Retirement Budget Calculator: Is $5000/month Enough?
Calculate if $5000 a month is enough for your retirement in Australia. This tool helps you understand if your income matches your expected costs based on current 2025 prices.
Can you live well on $5000 a month in retirement? It sounds like a lot-until you look at what that actually buys you in 2025, especially in Australia. For many, $5000 a month feels like a dream. For others, it’s barely enough. The truth? It depends on where you live, how you spend, and what kind of life you want to keep after you stop working.
What $5000 a Month Really Buys in Australia
Let’s start with the basics. $5000 a month is $60,000 a year. That’s more than double the average superannuation balance at retirement for Australians over 65, which is around $280,000 according to the Australian Securities and Investments Commission. But income isn’t the same as savings. If you’ve got $60,000 coming in each year from pensions, investments, or super, you’re already ahead of most.
Here’s what that $5000 covers in Sydney, Melbourne, or Brisbane in 2025:
- Housing: If you own your home outright, this is your biggest win. No mortgage means $1500-$2500 a month stays in your pocket. If you’re renting? That’s $2000-$3500 gone before you even buy groceries. Renting on $5000 a month in Sydney is tight.
- Utilities: Electricity, gas, water, internet, and phone add up to $300-$500. With more people working from home or needing medical equipment, these costs keep rising.
- Healthcare: Medicare covers basics, but not everything.
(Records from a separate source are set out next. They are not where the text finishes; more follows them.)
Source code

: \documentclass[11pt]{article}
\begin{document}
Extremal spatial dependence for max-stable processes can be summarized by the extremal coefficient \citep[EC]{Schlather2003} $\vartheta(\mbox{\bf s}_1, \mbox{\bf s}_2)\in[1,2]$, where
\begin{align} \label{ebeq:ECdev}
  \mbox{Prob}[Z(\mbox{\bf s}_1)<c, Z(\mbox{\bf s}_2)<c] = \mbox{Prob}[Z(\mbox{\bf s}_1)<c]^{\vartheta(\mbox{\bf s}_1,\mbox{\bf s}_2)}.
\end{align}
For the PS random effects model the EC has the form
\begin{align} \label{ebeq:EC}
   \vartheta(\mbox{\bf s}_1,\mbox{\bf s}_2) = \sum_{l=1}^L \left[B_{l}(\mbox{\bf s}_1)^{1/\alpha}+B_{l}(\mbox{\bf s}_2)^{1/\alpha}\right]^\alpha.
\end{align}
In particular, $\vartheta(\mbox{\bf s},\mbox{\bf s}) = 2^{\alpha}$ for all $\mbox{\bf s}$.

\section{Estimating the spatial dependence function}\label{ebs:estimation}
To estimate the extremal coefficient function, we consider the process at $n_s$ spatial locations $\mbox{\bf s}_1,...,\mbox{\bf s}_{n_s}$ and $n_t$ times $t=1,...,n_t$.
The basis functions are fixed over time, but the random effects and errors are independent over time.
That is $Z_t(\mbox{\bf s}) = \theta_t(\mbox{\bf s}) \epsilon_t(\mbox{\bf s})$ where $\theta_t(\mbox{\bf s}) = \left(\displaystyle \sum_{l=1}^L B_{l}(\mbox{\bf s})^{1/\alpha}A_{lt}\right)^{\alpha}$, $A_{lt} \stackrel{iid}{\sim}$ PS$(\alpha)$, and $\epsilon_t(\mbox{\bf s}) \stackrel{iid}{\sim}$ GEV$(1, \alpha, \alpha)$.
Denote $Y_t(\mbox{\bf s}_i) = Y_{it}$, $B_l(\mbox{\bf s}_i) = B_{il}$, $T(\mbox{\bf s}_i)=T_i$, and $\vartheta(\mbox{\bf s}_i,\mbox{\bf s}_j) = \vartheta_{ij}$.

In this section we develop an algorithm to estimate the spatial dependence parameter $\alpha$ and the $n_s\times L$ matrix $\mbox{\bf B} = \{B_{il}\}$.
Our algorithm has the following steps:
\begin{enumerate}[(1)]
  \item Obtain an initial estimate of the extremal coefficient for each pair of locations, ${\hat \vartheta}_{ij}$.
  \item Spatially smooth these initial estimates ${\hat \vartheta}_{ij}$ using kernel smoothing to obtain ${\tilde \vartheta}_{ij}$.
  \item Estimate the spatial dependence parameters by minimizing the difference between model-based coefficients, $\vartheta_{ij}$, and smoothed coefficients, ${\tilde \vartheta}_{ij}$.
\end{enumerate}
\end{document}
Dental, glasses, hearing aids, and physiotherapy? You’re paying out of pocket. A single dental crown can cost $1200. Annual out-of-pocket medical costs for retirees average $3500-$5000.
- Food: A modest grocery budget for two people is $800-$1000 a month. Add in eating out, coffee, snacks, and special diets (like low-sodium or diabetic-friendly foods), and you’re at $1200+.
- Transport: If you own a car, insurance, registration, fuel, and maintenance cost $500-$800 a month. Public transport is cheaper, but not always practical if you live outside the city or need to visit family regularly.
- Leisure and travel: A weekend getaway, a cruise, visiting grandkids across the country-these aren’t luxuries, they’re part of a fulfilling retirement. $500-$1000 a month for this is realistic.
That’s $4500-$5500 already. No wiggle room. No emergency fund. No unexpected costs. One hospital stay, a broken water heater, or a car repair could wipe out your monthly buffer.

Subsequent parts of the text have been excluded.